Berry Gordy, Jr. (born November 28, 1929, Detroit, Michigan) is an American record producer, and the founder of the Motown record label and its many subsidiaries.
Gordy, Jr. was the seventh of eight children born to the middle class family of Berry Gordy II (a.k.a. Berry Gordy, Sr.) and Bertha Fuller Gordy, who had relocated to Detroit from Milledgeville, Georgia in 1922. Gordy was brought up in a tight-knit family with strong morals. Berry Gordy II (1888–1978) was the son of Berry Gordy I and a woman named Lucy. Berry Gordy I was the son of James Thomas Gordy, a white farmer, and a female slave in Georgia.
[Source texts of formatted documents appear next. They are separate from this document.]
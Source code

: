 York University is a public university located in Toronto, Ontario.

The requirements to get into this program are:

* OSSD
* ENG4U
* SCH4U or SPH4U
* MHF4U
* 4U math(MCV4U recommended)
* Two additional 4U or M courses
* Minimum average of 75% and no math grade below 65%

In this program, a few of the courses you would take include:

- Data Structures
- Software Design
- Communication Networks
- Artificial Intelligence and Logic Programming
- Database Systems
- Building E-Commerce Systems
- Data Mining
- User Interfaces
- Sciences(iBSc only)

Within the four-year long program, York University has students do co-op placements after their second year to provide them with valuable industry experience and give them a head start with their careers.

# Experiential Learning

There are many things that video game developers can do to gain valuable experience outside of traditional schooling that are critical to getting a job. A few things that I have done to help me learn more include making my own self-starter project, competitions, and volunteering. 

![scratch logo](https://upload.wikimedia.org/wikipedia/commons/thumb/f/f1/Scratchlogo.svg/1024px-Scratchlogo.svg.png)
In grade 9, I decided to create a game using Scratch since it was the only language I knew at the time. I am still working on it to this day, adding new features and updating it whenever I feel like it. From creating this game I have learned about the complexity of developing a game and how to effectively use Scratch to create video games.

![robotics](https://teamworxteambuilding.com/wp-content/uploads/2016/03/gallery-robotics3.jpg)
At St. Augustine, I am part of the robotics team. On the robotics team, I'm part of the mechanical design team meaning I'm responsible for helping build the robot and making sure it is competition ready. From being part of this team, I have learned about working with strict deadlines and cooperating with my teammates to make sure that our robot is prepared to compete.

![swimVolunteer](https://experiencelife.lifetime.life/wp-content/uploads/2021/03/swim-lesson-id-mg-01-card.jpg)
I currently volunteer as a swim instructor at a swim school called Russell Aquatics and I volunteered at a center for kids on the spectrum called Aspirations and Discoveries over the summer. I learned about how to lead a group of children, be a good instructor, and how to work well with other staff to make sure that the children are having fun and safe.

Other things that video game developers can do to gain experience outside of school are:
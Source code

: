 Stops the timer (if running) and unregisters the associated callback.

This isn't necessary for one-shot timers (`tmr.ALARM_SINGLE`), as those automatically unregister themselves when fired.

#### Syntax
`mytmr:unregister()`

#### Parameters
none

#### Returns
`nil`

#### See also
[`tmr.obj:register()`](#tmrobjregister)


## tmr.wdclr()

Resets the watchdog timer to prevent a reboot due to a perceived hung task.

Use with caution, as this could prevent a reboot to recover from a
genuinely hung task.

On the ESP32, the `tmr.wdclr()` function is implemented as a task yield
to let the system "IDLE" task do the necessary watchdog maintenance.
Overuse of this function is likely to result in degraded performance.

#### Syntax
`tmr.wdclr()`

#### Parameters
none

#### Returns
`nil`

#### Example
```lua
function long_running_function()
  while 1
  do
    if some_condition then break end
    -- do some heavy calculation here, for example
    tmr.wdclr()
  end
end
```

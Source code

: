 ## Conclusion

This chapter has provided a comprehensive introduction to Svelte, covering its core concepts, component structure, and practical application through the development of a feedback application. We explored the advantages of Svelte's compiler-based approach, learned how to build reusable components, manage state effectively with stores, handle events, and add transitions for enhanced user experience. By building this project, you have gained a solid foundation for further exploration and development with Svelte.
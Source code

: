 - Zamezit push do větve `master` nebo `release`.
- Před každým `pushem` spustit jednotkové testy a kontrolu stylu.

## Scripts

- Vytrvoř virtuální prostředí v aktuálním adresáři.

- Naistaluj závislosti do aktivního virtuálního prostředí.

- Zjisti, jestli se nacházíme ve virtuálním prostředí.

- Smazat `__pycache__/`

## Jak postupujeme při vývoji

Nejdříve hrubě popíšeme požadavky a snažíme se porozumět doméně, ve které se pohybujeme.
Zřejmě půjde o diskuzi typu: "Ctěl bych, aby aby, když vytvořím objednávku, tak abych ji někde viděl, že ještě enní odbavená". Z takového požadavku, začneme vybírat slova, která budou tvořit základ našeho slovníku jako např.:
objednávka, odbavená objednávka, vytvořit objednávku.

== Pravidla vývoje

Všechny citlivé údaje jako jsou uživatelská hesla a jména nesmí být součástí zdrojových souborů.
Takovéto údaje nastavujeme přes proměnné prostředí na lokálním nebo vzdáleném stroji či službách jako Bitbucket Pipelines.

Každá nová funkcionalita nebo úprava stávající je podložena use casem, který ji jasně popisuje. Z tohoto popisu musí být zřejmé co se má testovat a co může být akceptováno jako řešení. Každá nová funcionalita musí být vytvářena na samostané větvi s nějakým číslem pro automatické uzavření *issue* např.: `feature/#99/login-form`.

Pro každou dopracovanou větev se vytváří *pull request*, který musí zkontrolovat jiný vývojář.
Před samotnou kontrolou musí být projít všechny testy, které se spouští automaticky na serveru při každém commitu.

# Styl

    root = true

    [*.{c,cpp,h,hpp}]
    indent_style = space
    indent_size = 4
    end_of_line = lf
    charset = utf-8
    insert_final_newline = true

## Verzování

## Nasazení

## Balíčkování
This James Thomas Gordy (1828–1889) was also, by his wife Harriet Emily Helms, the great-grandfather of James Earl Carter, Jr., the 39th President of the United States, making Berry Gordy III and Jimmy Carter second half-cousins. It is also through James Thomas Gordy (and James' great-grandfather Andreas Presley) that Berry Gordy and Jimmy Carter were sixth cousins to Elvis Presley.
Berry Gordy II was lured to Detroit by the many job opportunities for blacks that booming automotive businesses like Ford offered.